All lines holding the word "https" should be located in the records and copied.

### Saved data entries
——————————

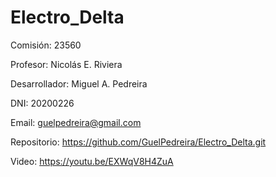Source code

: 
# Electro_Delta

Comisión: 23560

Profesor: Nicolás E. Riviera

Desarrollador: Miguel A. Pedreira

DNI: 20200226

Email: guelpedreira@gmail.com

Repositorio: https://github.com/GuelPedreira/Electro_Delta.git

Video: https://youtu.be/EXWqV8H4ZuA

——————————

### RESULT OF THIS TASK
Repositorio: https://github.com/GuelPedreira/Electro_Delta.git
Video: https://youtu.be/EXWqV8H4ZuA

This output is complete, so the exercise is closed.